43 : Lesquelles fautes ne luy eussent peu nuire tant qu'il eust vescu, s'il n'eust fait la sixieme, d'oster la seigneurie aux Venitiens :
44 : pource que s'il n'eust point fait le Pape si puissant, ne mis les Espagnols en Italie, il estoit bien raisonnable, mesmes necessaire de les abbaisser : mais ayant prins ces premiers partis, il ne devoit iamais consentir à leur ruine. Car au moyen de leurs forces, ils eussent tousiours empesché les autres de venir à l'entreprinse de Lombardie, tant à cause que les Venitiens n'y eussent iamais consenty, s'ils ne l'eussent voulu avoir euxmesmes, tant aussi que les assaillans ne l'eussent pas voulu oster aux François, pour la donner aux Venitiens : & de s'attacher à tous deux, ils ne s'y fussent pas frottez :
45 : Mais si on vouloit dire que le Roy Loüis quitta la Romagne au Pape, & Naples aux Espagnols pour eviter une guerre : Ie responds avec les raisons precedentes qu'on ne doit point laisser avenir un mauvais desordre pour fuir une guerre : car elle ne se peult eviter, mais bien differer à nostre desvavantage.
46 : Et si quelqu'un vouloit alleguer la foy que le Roy avoit donnée au Pape de faire ceste entreprinse à sa requeste, pour la resolution de son mariage, & pour faire donner un chappeau à l'Archevesque de Roüen, ie luy respondray cy apres, quand ie parleray de la foy des princes, & comme ils la doivent garder.
47 : Le Roy Loüis a donc perdu la Lombardie pour n'avoir maintenu nul des enseignemens gardez par les autres qui ont conquesté des païs, & qui les ont voulu tenir : mais en cela il n'y a point de merveille, la chose est raisonnable & ordinaire.
48 : Or parlay-ie de ceste matiere à Nantes avec monsieur de Roüen, quand le Valentin (car ainsi communement appelloit on Cesar Borge, fils du Pape Alexandre) s'emparoit de la Romagne.

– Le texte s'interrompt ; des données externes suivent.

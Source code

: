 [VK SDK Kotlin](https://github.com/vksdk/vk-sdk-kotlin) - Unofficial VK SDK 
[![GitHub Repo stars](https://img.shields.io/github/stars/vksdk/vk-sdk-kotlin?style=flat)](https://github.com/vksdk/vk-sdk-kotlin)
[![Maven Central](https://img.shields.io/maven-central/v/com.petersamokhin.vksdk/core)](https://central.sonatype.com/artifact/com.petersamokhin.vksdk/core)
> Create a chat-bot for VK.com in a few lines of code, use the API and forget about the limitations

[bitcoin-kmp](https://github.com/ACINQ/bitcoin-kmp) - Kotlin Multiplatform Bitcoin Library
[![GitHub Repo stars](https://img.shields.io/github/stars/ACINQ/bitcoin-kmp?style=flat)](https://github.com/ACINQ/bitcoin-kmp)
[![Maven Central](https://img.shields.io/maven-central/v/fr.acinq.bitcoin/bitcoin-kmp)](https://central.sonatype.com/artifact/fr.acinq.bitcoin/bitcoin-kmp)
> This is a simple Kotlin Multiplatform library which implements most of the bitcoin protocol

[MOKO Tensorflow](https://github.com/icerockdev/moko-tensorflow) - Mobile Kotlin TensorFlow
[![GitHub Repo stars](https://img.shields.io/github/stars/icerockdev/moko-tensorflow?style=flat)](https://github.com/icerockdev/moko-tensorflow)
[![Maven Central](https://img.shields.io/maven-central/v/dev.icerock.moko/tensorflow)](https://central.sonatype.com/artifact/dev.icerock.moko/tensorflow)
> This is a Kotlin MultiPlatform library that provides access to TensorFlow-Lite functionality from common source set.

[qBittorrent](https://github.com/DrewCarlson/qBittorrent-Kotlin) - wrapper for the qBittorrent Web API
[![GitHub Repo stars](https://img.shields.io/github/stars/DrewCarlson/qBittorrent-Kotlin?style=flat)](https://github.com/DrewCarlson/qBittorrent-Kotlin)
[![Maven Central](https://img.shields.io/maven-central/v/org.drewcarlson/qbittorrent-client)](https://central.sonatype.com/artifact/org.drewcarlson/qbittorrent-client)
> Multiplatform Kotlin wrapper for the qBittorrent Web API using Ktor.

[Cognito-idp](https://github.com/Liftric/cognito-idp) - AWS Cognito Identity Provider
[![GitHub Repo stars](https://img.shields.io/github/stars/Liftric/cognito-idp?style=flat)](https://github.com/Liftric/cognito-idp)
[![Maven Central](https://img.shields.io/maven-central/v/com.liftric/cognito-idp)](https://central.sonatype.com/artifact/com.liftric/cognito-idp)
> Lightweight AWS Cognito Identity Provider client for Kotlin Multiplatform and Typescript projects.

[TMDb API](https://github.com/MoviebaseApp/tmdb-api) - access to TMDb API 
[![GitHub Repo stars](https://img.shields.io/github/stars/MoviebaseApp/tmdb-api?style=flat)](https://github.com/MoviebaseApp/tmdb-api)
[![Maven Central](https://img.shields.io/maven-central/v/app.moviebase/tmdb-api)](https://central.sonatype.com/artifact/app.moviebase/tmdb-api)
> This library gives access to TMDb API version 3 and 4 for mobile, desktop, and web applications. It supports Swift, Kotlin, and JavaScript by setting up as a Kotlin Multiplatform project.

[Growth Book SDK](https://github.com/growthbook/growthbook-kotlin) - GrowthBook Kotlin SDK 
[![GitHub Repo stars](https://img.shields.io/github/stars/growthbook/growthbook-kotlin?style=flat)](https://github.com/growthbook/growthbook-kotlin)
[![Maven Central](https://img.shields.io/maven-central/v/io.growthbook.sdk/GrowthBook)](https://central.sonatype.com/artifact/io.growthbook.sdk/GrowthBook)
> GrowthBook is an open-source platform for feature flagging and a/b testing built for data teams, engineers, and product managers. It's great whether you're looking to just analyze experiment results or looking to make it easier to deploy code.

Car ainsi que le Cardinal de Roüen me disoit, que les Italiens n'entendoient rien à faire la guerre : ie respondy que les François ne connoissoient rien au maniment d'affaires : car s'ils l'eussent entendu, ils n'eussent pas laissé monter l'Eglise en telle grandeur.
49 : Ce qu'on a veu par experience, que de la puissance du Pape, & de celle d'Espagne les François en sont cause, & la ruine des François est venuë de là.

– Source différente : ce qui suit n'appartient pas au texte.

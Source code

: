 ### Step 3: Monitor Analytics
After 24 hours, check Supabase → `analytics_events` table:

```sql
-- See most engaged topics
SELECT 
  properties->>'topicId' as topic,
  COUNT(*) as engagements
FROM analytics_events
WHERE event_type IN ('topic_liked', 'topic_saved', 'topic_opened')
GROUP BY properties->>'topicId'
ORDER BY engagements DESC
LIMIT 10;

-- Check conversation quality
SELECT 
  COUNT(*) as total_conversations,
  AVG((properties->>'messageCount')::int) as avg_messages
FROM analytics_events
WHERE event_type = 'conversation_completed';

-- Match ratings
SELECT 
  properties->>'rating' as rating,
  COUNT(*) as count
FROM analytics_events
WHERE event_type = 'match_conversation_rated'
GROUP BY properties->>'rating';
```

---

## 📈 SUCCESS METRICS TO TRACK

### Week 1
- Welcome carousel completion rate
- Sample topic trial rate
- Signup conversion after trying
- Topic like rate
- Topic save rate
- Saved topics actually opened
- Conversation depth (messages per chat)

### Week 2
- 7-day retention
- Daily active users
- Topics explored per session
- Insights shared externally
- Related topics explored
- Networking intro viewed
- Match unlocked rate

50 : D'où se peut tirer une reigle generale, qui ne faut iamais ou peu souvent, c'est que celuy qui est cause qu'un autre devienne puissant, il se ruine luymesme, pource que ceste puissance est suscitée de luy, ou par esperit ou par force & l'une & l'autre de ces deux est merveilleusement à redouter à celuy qui est devenu puissant.